Given records:
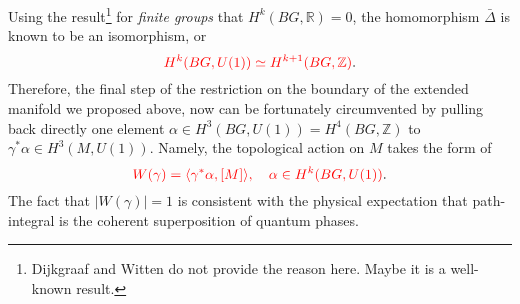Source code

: \documentclass[10pt,nofootinbib,letterpaper]{revtex4}
\begin{document}
		Using the result\footnote{Dijkgraaf and Witten do not provide the reason here. Maybe it is a well-known result.} for \emph{finite groups} that $H^k(BG,\mathbb{R})=0$, the homomorphism $\bar\Delta$ is known to be an isomorphism, or
		\begin{equation}\label{A.3.4}
			{\color{red}H^k(BG,U(1))\simeq H^{k+1}(BG,\mathbb{Z})}.
		\end{equation}
		\indent Therefore, the final step of the restriction on the boundary of the extended manifold we proposed above, now can be fortunately circumvented by pulling back directly one element $\alpha\in H^3(BG,U(1))=H^4(BG,\mathbb{Z})$ to $\gamma^*\alpha\in H^3(M,U(1))$. Namely, the topological action on $M$ takes the form of
		\begin{equation}\label{A.3.3}
			{\color{red}W(\gamma)=\langle\gamma^*\alpha,[M]\rangle,\quad \alpha\in H^k(BG,U(1))}.
		\end{equation}
		The fact that $|W(\gamma)|=1$ is consistent with the physical expectation that path-integral is the coherent superposition of quantum phases.
\end{document}
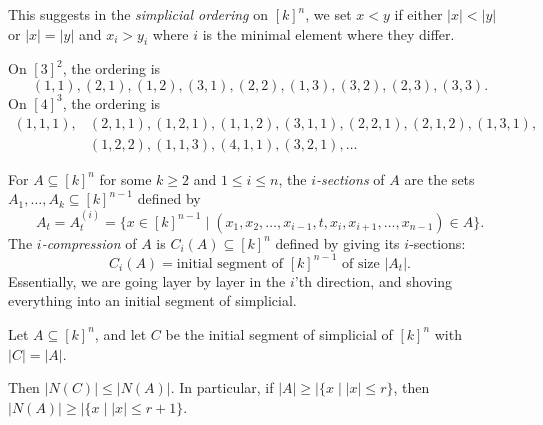 \documentclass[12pt]{article}
\begin{document}
This suggests in the \emph{simplicial ordering} on $[k]^{n}$, we set $x < y$ if either $|x| < |y|$ or $|x| = |y|$ and $x_i > y_i$ where $i$ is the minimal element where they differ.

\begin{exbox}
	On $[3]^2$, the ordering is
	\[
		(1,1), (2, 1), (1, 2), (3, 1), (2, 2), (1, 3), (3, 2), (2, 3), (3, 3).
	\]
	On $[4]^{3}$, the ordering is
	\begin{align*}
		(1, 1, 1), &(2, 1, 1), (1, 2, 1), (1, 1, 2), (3, 1, 1), (2, 2, 1), (2, 1, 2), (1, 3, 1), \\
			   &(1, 2, 2), (1, 1, 3), (4, 1, 1), (3, 2, 1), \ldots
	\end{align*}
\end{exbox}

For $A \subseteq [k]^{n}$ for some $k \geq 2$ and $1 \leq i \leq n$, the \emph{$i$-sections} of $A$ are the sets $A_1, \ldots, A_k \subseteq [k]^{n-1}$ defined by
\[
A_t = A_t^{(i)} = \{x \in [k]^{n-1} \mid (x_1, x_2, \ldots, x_{i-1}, t, x_i, x_{i+1}, \ldots, x_{n-1}) \in A \}.
\]
The \emph{$i$-compression} of $A$ is $C_i(A) \subseteq [k]^{n}$ defined by giving its $i$-sections:
\[
	C_i(A) = \text{initial segment of $[k]^{n-1}$ of size } |A_t|.
\]
Essentially, we are going layer by layer in the $i$'th direction, and shoving everything into an initial segment of simplicial.

\begin{theorem}
	Let $A \subseteq [k]^{n}$, and let $C$ be the initial segment of simplicial of $[k]^{n}$ with $|C| = |A|$. 

	Then $|N(C)| \leq |N(A)|$. In particular, if $|A| \geq |\{x \mid |x| \leq r\}$, then $|N(A)| \geq |\{x \mid |x| \leq r+1\}$.
\end{theorem}
\end{document}

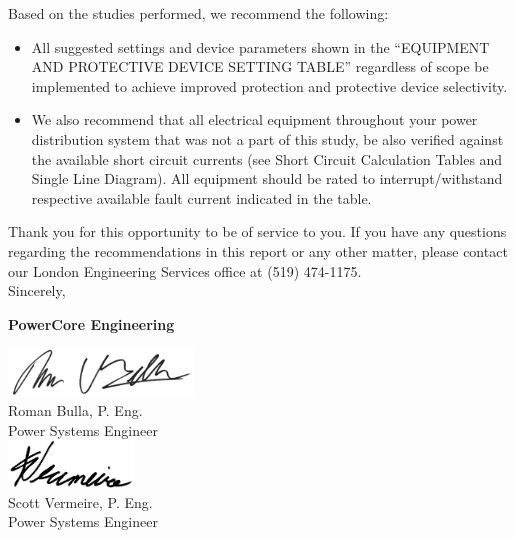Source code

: Based on the studies performed, we recommend the following:
\begin{itemize}
	\item All suggested settings and device parameters shown in the “EQUIPMENT AND PROTECTIVE DEVICE SETTING TABLE” regardless of scope be implemented to achieve improved protection and protective device selectivity.
	\item We also recommend that all electrical equipment throughout your power distribution system that was not a part of this study, be also verified against the available short circuit currents (see Short Circuit Calculation Tables and Single Line Diagram). All equipment should be rated to interrupt/withstand respective
available fault current indicated in the table.
\end{itemize}

\vspace{10mm}
\noindent Thank you for this opportunity to be of service to you.  If you have any questions regarding the recommendations in this report or any other matter, please contact our London Engineering Services office at (519) 474-1175. \newline
\vspace{5mm}
\\
\noindent Sincerely,\newline

\vspace{5mm}
\noindent\textbf{PowerCore Engineering}\newline

\begin{multicols}{2}
\centering
\includegraphics[height=0.5in, keepaspectratio=true]{../Images/Roman_signature.jpg} \\
Roman Bulla, P. Eng. \\Power Systems Engineer \\
\includegraphics[height=0.5in, keepaspectratio=true]{../Images/Scott_signature.jpg} \\
Scott Vermeire, P. Eng. \\Power Systems Engineer \\
\end{multicols}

Task brief: Transcribe the whole listing exactly as it stands, apart from the pictures.

Answer section:
Source code

: \documentclass[10pt,nofootinbib,letterpaper]{revtex4}
\begin{document}
		Using the result\footnote{Dijkgraaf and Witten do not provide the reason here. Maybe it is a well-known result.} for \emph{finite groups} that $H^k(BG,\mathbb{R})=0$, the homomorphism $\bar\Delta$ is known to be an isomorphism, or
		\begin{equation}\label{A.3.4}
			{\color{red}H^k(BG,U(1))\simeq H^{k+1}(BG,\mathbb{Z})}.
		\end{equation}
		\indent Therefore, the final step of the restriction on the boundary of the extended manifold we proposed above, now can be fortunately circumvented by pulling back directly one element $\alpha\in H^3(BG,U(1))=H^4(BG,\mathbb{Z})$ to $\gamma^*\alpha\in H^3(M,U(1))$. Namely, the topological action on $M$ takes the form of
		\begin{equation}\label{A.3.3}
			{\color{red}W(\gamma)=\langle\gamma^*\alpha,[M]\rangle,\quad \alpha\in H^k(BG,U(1))}.
		\end{equation}
		The fact that $|W(\gamma)|=1$ is consistent with the physical expectation that path-integral is the coherent superposition of quantum phases.
\end{document}
 \documentclass[12pt]{article}
\begin{document}
This suggests in the \emph{simplicial ordering} on $[k]^{n}$, we set $x < y$ if either $|x| < |y|$ or $|x| = |y|$ and $x_i > y_i$ where $i$ is the minimal element where they differ.

\begin{exbox}
	On $[3]^2$, the ordering is
	\[
		(1,1), (2, 1), (1, 2), (3, 1), (2, 2), (1, 3), (3, 2), (2, 3), (3, 3).
	\]
	On $[4]^{3}$, the ordering is
	\begin{align*}
		(1, 1, 1), &(2, 1, 1), (1, 2, 1), (1, 1, 2), (3, 1, 1), (2, 2, 1), (2, 1, 2), (1, 3, 1), \\
			   &(1, 2, 2), (1, 1, 3), (4, 1, 1), (3, 2, 1), \ldots
	\end{align*}
\end{exbox}

For $A \subseteq [k]^{n}$ for some $k \geq 2$ and $1 \leq i \leq n$, the \emph{$i$-sections} of $A$ are the sets $A_1, \ldots, A_k \subseteq [k]^{n-1}$ defined by
\[
A_t = A_t^{(i)} = \{x \in [k]^{n-1} \mid (x_1, x_2, \ldots, x_{i-1}, t, x_i, x_{i+1}, \ldots, x_{n-1}) \in A \}.
\]
The \emph{$i$-compression} of $A$ is $C_i(A) \subseteq [k]^{n}$ defined by giving its $i$-sections:
\[
	C_i(A) = \text{initial segment of $[k]^{n-1}$ of size } |A_t|.
\]
Essentially, we are going layer by layer in the $i$'th direction, and shoving everything into an initial segment of simplicial.

\begin{theorem}
	Let $A \subseteq [k]^{n}$, and let $C$ be the initial segment of simplicial of $[k]^{n}$ with $|C| = |A|$. 

	Then $|N(C)| \leq |N(A)|$. In particular, if $|A| \geq |\{x \mid |x| \leq r\}$, then $|N(A)| \geq |\{x \mid |x| \leq r+1\}$.
\end{theorem}
\end{document}

Source code

: Based on the studies performed, we recommend the following:
\begin{itemize}
	\item All suggested settings and device parameters shown in the “EQUIPMENT AND PROTECTIVE DEVICE SETTING TABLE” regardless of scope be implemented to achieve improved protection and protective device selectivity.
	\item We also recommend that all electrical equipment throughout your power distribution system that was not a part of this study, be also verified against the available short circuit currents (see Short Circuit Calculation Tables and Single Line Diagram). All equipment should be rated to interrupt/withstand respective
available fault current indicated in the table.
\end{itemize}

\vspace{10mm}
\noindent Thank you for this opportunity to be of service to you.  If you have any questions regarding the recommendations in this report or any other matter, please contact our London Engineering Services office at (519) 474-1175. \newline
\vspace{5mm}
\\
\noindent Sincerely,\newline

\vspace{5mm}
\noindent\textbf{PowerCore Engineering}\newline

\begin{multicols}{2}
\centering
\includegraphics[height=0.5in, keepaspectratio=true]{../Images/Roman_signature.jpg} \\
Roman Bulla, P. Eng. \\Power Systems Engineer \\
\includegraphics[height=0.5in, keepaspectratio=true]{../Images/Scott_signature.jpg} \\
Scott Vermeire, P. Eng. \\Power Systems Engineer \\
\end{multicols}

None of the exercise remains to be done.